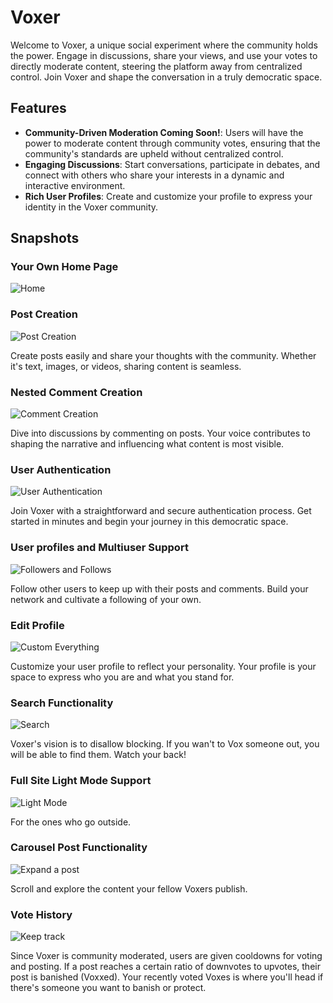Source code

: # Voxer

Welcome to Voxer, a unique social experiment where the community holds the power. Engage in discussions, share your views, and use your votes to directly moderate content, steering the platform away from centralized control. Join Voxer and shape the conversation in a truly democratic space.

## Features

- **Community-Driven Moderation Coming Soon!**: Users will have the power to moderate content through community votes, ensuring that the community's standards are upheld without centralized control.
- **Engaging Discussions**: Start conversations, participate in debates, and connect with others who share your interests in a dynamic and interactive environment.
- **Rich User Profiles**: Create and customize your profile to express your identity in the Voxer community.

## Snapshots

### Your Own Home Page

![Home](readme-assets/home.png "Personalization coming soon!")

### Post Creation

![Post Creation](readme-assets/postfunctionality.png "Create and share your thoughts")

Create posts easily and share your thoughts with the community. Whether it's text, images, or videos, sharing content is seamless.

### Nested Comment Creation

![Comment Creation](readme-assets/nestedcomments.png "Engage with the community")

Dive into discussions by commenting on posts. Your voice contributes to shaping the narrative and influencing what content is most visible.

### User Authentication

![User Authentication](readme-assets/googleauth.png "Secure and straightforward login")

Join Voxer with a straightforward and secure authentication process. Get started in minutes and begin your journey in this democratic space.

### User profiles and Multiuser Support

![Followers and Follows](readme-assets/userprofiles.png "Connect with others")

Follow other users to keep up with their posts and comments. Build your network and cultivate a following of your own.

### Edit Profile

![Custom Everything](readme-assets/editprofile.png "Your space to express")

Customize your user profile to reflect your personality. Your profile is your space to express who you are and what you stand for.

### Search Functionality

![Search](readme-assets/searchfunctionality.png "Find friend or foe")

Voxer's vision is to disallow blocking. If you wan't to Vox someone out, you will be able to find them. Watch your back!

### Full Site Light Mode Support

![Light Mode](readme-assets/fullsitelightmode.png "It's your preference")

For the ones who go outside.

### Carousel Post Functionality

![Expand a post](readme-assets/carouselposts.png "See whats up")

Scroll and explore the content your fellow Voxers publish.

### Vote History

![Keep track](readme-assets/votehistory.png "Vox a foe, protect a friend")

Since Voxer is community moderated, users are given cooldowns for voting and posting. If a post reaches a certain ratio of downvotes to upvotes, their post is banished (Voxxed). Your recently voted Voxes is where you'll head if there's someone you want to banish or protect.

→ **Activity**: The records above need to be copied exactly, though not their pictures.

→ **Response to the exercise**:
Source code

: # Voxer

Welcome to Voxer, a unique social experiment where the community holds the power. Engage in discussions, share your views, and use your votes to directly moderate content, steering the platform away from centralized control. Join Voxer and shape the conversation in a truly democratic space.

## Features

- **Community-Driven Moderation Coming Soon!**: Users will have the power to moderate content through community votes, ensuring that the community's standards are upheld without centralized control.
- **Engaging Discussions**: Start conversations, participate in debates, and connect with others who share your interests in a dynamic and interactive environment.
- **Rich User Profiles**: Create and customize your profile to express your identity in the Voxer community.

## Snapshots

### Your Own Home Page

![Home](readme-assets/home.png "Personalization coming soon!")

### Post Creation

![Post Creation](readme-assets/postfunctionality.png "Create and share your thoughts")

Create posts easily and share your thoughts with the community. Whether it's text, images, or videos, sharing content is seamless.

### Nested Comment Creation

![Comment Creation](readme-assets/nestedcomments.png "Engage with the community")

Dive into discussions by commenting on posts. Your voice contributes to shaping the narrative and influencing what content is most visible.

### User Authentication

![User Authentication](readme-assets/googleauth.png "Secure and straightforward login")

Join Voxer with a straightforward and secure authentication process. Get started in minutes and begin your journey in this democratic space.

### User profiles and Multiuser Support

![Followers and Follows](readme-assets/userprofiles.png "Connect with others")

Follow other users to keep up with their posts and comments. Build your network and cultivate a following of your own.

### Edit Profile

![Custom Everything](readme-assets/editprofile.png "Your space to express")

Customize your user profile to reflect your personality. Your profile is your space to express who you are and what you stand for.

### Search Functionality

![Search](readme-assets/searchfunctionality.png "Find friend or foe")

Voxer's vision is to disallow blocking. If you wan't to Vox someone out, you will be able to find them. Watch your back!

### Full Site Light Mode Support

![Light Mode](readme-assets/fullsitelightmode.png "It's your preference")

For the ones who go outside.

### Carousel Post Functionality

![Expand a post](readme-assets/carouselposts.png "See whats up")

Scroll and explore the content your fellow Voxers publish.

### Vote History

![Keep track](readme-assets/votehistory.png "Vox a foe, protect a friend")

Since Voxer is community moderated, users are given cooldowns for voting and posting. If a post reaches a certain ratio of downvotes to upvotes, their post is banished (Voxxed). Your recently voted Voxes is where you'll head if there's someone you want to banish or protect.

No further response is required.